**THE RECORDS:**
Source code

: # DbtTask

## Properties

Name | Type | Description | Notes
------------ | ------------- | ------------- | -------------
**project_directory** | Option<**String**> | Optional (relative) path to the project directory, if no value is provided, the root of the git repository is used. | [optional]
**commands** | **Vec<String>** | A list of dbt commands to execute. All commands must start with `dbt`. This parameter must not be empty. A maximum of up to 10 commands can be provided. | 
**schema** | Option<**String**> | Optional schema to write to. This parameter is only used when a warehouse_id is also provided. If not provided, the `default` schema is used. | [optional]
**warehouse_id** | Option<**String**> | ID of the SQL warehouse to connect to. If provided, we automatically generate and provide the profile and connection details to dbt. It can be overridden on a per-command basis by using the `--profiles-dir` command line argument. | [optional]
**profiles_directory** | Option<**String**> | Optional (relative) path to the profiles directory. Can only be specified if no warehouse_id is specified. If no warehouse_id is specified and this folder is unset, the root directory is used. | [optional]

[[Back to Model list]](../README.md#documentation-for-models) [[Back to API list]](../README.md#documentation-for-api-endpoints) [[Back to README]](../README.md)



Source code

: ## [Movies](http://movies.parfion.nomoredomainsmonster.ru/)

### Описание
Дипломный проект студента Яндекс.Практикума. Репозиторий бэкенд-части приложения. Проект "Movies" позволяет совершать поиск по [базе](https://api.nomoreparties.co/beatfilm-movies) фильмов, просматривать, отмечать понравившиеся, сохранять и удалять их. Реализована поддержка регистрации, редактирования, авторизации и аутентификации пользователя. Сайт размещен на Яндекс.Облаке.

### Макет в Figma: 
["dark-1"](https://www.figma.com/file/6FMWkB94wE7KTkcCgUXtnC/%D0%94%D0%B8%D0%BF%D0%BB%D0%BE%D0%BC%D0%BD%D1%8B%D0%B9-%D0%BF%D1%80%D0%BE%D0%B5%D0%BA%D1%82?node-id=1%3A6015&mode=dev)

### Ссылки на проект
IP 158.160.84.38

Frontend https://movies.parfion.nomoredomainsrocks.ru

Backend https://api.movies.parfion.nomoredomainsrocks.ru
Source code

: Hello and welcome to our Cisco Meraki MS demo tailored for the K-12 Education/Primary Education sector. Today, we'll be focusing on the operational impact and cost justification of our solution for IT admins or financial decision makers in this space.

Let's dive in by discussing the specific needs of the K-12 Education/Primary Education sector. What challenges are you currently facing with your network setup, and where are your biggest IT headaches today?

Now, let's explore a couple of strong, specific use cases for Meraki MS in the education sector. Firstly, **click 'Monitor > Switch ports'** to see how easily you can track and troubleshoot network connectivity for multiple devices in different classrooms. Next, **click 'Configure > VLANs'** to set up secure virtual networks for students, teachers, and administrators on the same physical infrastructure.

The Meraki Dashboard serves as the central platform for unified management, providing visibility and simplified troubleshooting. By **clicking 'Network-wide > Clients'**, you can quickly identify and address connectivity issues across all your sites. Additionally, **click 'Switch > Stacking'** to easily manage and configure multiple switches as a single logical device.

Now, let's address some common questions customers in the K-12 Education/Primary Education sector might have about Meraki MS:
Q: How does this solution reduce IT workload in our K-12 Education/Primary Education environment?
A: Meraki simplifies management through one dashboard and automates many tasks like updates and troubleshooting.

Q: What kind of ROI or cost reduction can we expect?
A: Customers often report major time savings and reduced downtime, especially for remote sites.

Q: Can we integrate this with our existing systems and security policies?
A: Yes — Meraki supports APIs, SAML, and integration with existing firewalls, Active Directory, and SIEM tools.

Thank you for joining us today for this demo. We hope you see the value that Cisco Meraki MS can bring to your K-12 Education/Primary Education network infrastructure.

**PROBLEM STATEMENT:** Your task is to copy every line in the entries that holds the string "cost".

**ANSWER:**
: Hello and welcome to our Cisco Meraki MS demo tailored for the K-12 Education/Primary Education sector. Today, we'll be focusing on the operational impact and cost justification of our solution for IT admins or financial decision makers in this space.
Q: What kind of ROI or cost reduction can we expect?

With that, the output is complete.